In this condition of things, from the date of this trust deed, February 15, 1905, up to the 4th of February, 1909, nearly four years, this corporation, which by resolution under the West Virginia statute changed its name to the Elletson Company, under the management and control of Will A. Elletson, its president, remained in full and undisturbed possession of all the property conveyed by the trust and proceeded to carry on its business of manufacturing blank and record books, of job printing, and selling stationery. To this end it sold, without let or hindrance from Carver or any one else, the consumable stock on hand included in the trust and purchased and sold some $29,000 of new stock of like nature, except about $1,500 worth of it on hand. A fire occurred during this period that damaged near $1,300 of the machinery in the manufacturing plant, a total of $2,600 insurance money was collected and used, and some $3,000 worth of new machinery was installed. On February 4, 1909, this company was adjudged bankrupt. R. L. mcFarland was appointed trustee. He has listed the assets to be something over $22,000, and the liabilities over $34,000.

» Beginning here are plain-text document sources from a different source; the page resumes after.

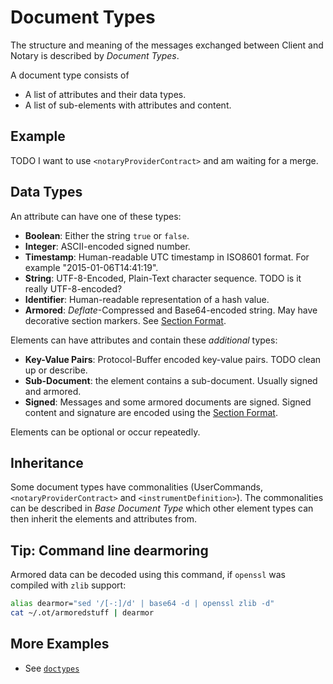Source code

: # Document Types

The structure and meaning of the messages exchanged between Client and Notary is
described by _Document Types_.

A document type consists of

* A list of attributes and their data types.
* A list of sub-elements with attributes and content.

## Example

TODO I want to use `<notaryProviderContract>` and am waiting for a merge.

## Data Types

An attribute can have one of these types:

* **Boolean**: Either the string `true` or `false`.
* **Integer**: ASCII-encoded signed number.
* **Timestamp**: Human-readable UTC timestamp in ISO8601 format. For example "2015-01-06T14:41:19".
* **String**: UTF-8-Encoded, Plain-Text character sequence. TODO is it really
    UTF-8-encoded?
* **Identifier**: Human-readable representation of a hash value.
* **Armored**: _Deflate_-Compressed and Base64-encoded string. May have
    decorative section markers. See [Section Format](encoding/SectionFormat.md).

Elements can have attributes and contain these *additional* types:

* **Key-Value Pairs**: Protocol-Buffer encoded key-value pairs. TODO clean up or
    describe.
* **Sub-Document**: the element contains a sub-document. Usually signed and
    armored.
* **Signed**: Messages and some armored documents are signed. Signed content and
  signature are encoded using the [Section Format](encoding/SectionFormat.md).

Elements can be optional or occur repeatedly.

## Inheritance

Some document types have commonalities (UserCommands, `<notaryProviderContract>`
and `<instrumentDefinition>`). The commonalities can be described in _Base
Document Type_ which other element types can then inherit the elements and
attributes from.

## Tip: Command line dearmoring

Armored data can be decoded using this command, if `openssl` was compiled
with `zlib` support:

```sh
alias dearmor="sed '/[-:]/d' | base64 -d | openssl zlib -d"
cat ~/.ot/armoredstuff | dearmor
```

## More Examples

* See [`doctypes`](doctypes/)
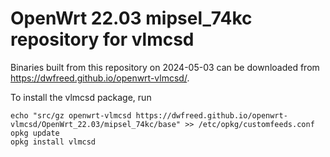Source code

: OpenWrt 22.03 mipsel_74kc repository for vlmcsd
========

Binaries built from this repository on 2024-05-03 can be downloaded from <https://dwfreed.github.io/openwrt-vlmcsd/>.

To install the vlmcsd package, run

```
echo "src/gz openwrt-vlmcsd https://dwfreed.github.io/openwrt-vlmcsd/OpenWrt_22.03/mipsel_74kc/base" >> /etc/opkg/customfeeds.conf
opkg update
opkg install vlmcsd
```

Before the referee to whom the matter was referred, the Ritchie County Bank has appeared and filed proof of claim for $9,960.37, $3,500 of which is not in controversy here, the remaining $6,400 based upon the three unpaid notes secured to Carver by the trust deed and which the bank claims to be the owner of. To the claim of the bank that this sum is a secured claim by reason of the trust deed and first payable out of the assets of the company, the trustee has filed before the referee a protest, and the bank, E. M. Carver, and G. H. Carver, trustee, have filed replications thereto.

The referee has held the deed of trust to be valid as to all the property conveyed therein except the stock of goods in the stationery and binding departments. To this ruling the trustee has excepted, and, at his instance, the question has been certified for review.

Smith D. Turner, Reese Blizzard, John Marshall, and Merrick & Smith, for trustee and unsecured creditors.

Dorr Casto and Robinson & Prunty, for Carver and Ritchie County Bank.

DAYTON, District Judge (after stating the facts as above).

Is the deed of trust of February 15, 1905, void as a security for the bank's debt by reason of its disclosing on its face an intention and purpose to hinder, delay, and defraud creditors of the bankrupt company, or by reason of such intention being shown by evidence aliunde? This deed having been executed more than four months prior to the institution of bankruptcy proceedings, under older decisions some doubt might have arisen as to the right of the referee to pass upon and adjudicate the matter in this summary proceeding instead of requiring the institution of a plenary suit for the purpose. The bank, however, having voluntarily submitted to the jurisdiction by presenting its claim for adjudication, and the estate of the bankrupt being wholly in the possession of the court, there can no longer be doubt of the jurisdiction as thus taken by the referee under the rulings of such cases as White v. Schloerb, 178 U.S. 542, 20 Sup.Ct. 1007, 44 L.Ed. 1183, and Whitney v. Wenman, 198 U.S. 539, 25 Sup.Ct. 778, 49 L.Ed. 1157.

The Supreme Court has also determined that the question of whether such a deed of trust is valid or not is a local one and must be governed by the state court decisions which the federal courts will follow. Thompson v. Fairbanks, 196 U.S. 516, 25 Sup.Ct. 306, 49 L.Ed. 577; Humphrey v. Tatman, 198 U.S. 91, 25 Sup.Ct. 567, 49 L.Ed. 956.